NEH Funds Native American Cultural Projects

While the northern and southern U.S. states were engaged the civil war of the 1860s, a smaller war was playing out in the American southwest between the U.S. Army and the Mescalero Apache and Navajo peoples.

Between 1864 and 1866, soldiers forced tens of thousands of men, women and children along the so-called “Long Walk,” nearly 500 kilometers from their homeland in Arizona to the Bosque Redondo in eastern New Mexico. Today, a memorial marks the site, and the National Endowment for the Humanities (NEH) has announced a $150,000 grant to help New Mexico and the Navajo and Mescalero Apache Nations develop a permanent exhibit and educational programs at the memorial.

“This grant will provide matched funds for site programming for the next four years,” said Patrick Moore, director of New Mexico Historic Sites. In an emailed statement, he listed a variety of planned events, including lectures, tribal youth and elder gatherings, film showings, and a 150th anniversary commemorative “run/walk/horseback ride/motorcycle rally,” honoring the 1868 treaty between the U.S. and the Navajo Nation.

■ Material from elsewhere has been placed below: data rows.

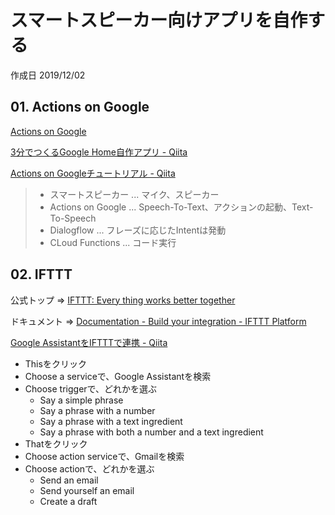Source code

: # スマートスピーカー向けアプリを自作する

作成日 2019/12/02

## 01. Actions on Google

[Actions on Google](https://console.actions.google.com/u/0/?pli=1)

[3分でつくるGoogle Home自作アプリ \- Qiita](https://qiita.com/donchan922/items/4d499bfa8d72981702be)

[Actions on Googleチュートリアル \- Qiita](https://qiita.com/knoxrd/items/f3044dd447178b94cbf9)

>- スマートスピーカー ... マイク、スピーカー
>- Actions on Google ... Speech-To-Text、アクションの起動、Text-To-Speech
>- Dialogflow ... フレーズに応じたIntentは発動
>- CLoud Functions ... コード実行
>

## 02. IFTTT

公式トップ => [IFTTT: Every thing works better together](https://ifttt.com/)

ドキュメント => [Documentation \- Build your integration \- IFTTT Platform](https://platform.ifttt.com/docs)

[Google AssistantをIFTTTで連携 \- Qiita](https://qiita.com/sesame525/items/fba27b41bec3aebd3de0)

- Thisをクリック
- Choose a serviceで、Google Assistantを検索
- Choose triggerで、どれかを選ぶ
  - Say a simple phrase
  - Say a phrase with a number
  - Say a phrase with a text ingredient
  - Say a phrase with both a number and a text ingredient
- Thatをクリック
- Choose action serviceで、Gmailを検索
- Choose actionで、どれかを選ぶ
  - Send an email
  - Send yourself an email
  - Create a draft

“The broad array of partners and the vast geography across which the proposed activities are planned provide an opportunity to reach a multitude of audiences,” Moore said. “For example, the organization of a horseback ride from Bosque Redondo to Window Rock is an activity that could link local Anglo ranchers and Navajo participants–parties with shared horse culture bonds that would never have otherwise interacted.”

Hopefully, he said, these programs can help shift perspectives on both sides.

Funding cultural preservation

That grant is one of a dozen NEH announced last week which will fund efforts to preserve Native American culture and history across the country.

Maryland’s St. Mary’s College will receive one of the larger grants, $240,000, to support its research into the Rappahannock people, who flourished in Virginia before the arrival of British explorers in the 15th century.

The college was earlier contracted to reconstruct the “indigenous cultural landscape” of Virginia’s Rappahannock River valley. Using the U.S. Geological Survey’s Geographic Information Systems Data, anthropologists dispelled previously-held notions about the Rappahannock people.

“It was commonly accepted that the Rappahannock moved to this area to distance themselves from the more powerful Powhatan people,” said Julia King, a professor of anthropology at St. Mary’s. “As we came to the end of the study, it became clear that this was the area where tribal groups who wanted to get away from the Europeans in the 17th century went.”

The NEH grant will allow the team to continue its research, develop a detailed cultural history of Rappahannock River groups, identify Rappahannock villages and connect them to contemporary locations, excavate sites and work with the modern Rappahannock tribe to create an oral history.

Saving language

NEH also announced a three-year partnership with First Nations Development Institute to help revitalize Native American languages through language-immersion education programs in a dozen tribal communities. Language loss, a global phenomenon, is particularly acute in North America. Prior to contact with Europeans, hundreds of languages were spoken north of present-day Mexico. Today, only around 150 languages are still spoken, in some cases, only by the elderly, and are in danger of being lost.

“Language is highly important to Indian culture and identity,” said First Nations president Michael Roberts. “When you’re talking about indigenous languages, you’re talking about languages that have been around for thousands of years, and so in the sense of indigenous knowledge and history and even things as seemingly unrelated as changing climate and the knowledge of how to survive those climatic changes, all of these things are embedded in language.”

Proposed shutdown

The National Endowment for the Humanities is an independent federal agency created in 1965 to fund research, educational and humanities programs across the country. The grants announced August 2 are the last it will give out for fiscal year 2017, and, if the White House proposed 2018 budget passes, its last ever.

The Trump Administration has called for eliminating the NEH and other cultural agencies entirely. Its FY 2018 budget, released in May, requests about $42 million to cover administrative expenses and salaries associated with shutting the agency down by October 1, when the new fiscal year begins—which, in Julia King’s opinion, would be a tragedy.

“The NEH contributes enormously to what we might call quality of life issues–who are we, as Americans, where we came from,” she said. But she is optimistic the agency will survive. “This is not the first time the NEH has been targeted. Sometimes they emerge bruised, but they always emerge intact.”

For his part, FNDI’s Roberts stressed the importance of continued government funding for Native American cultural projects.

“The U.S. spent a lot of money on the destruction of Native culture and languages,” he pointed out, “so to put a little bit put back into the restoration is a start.”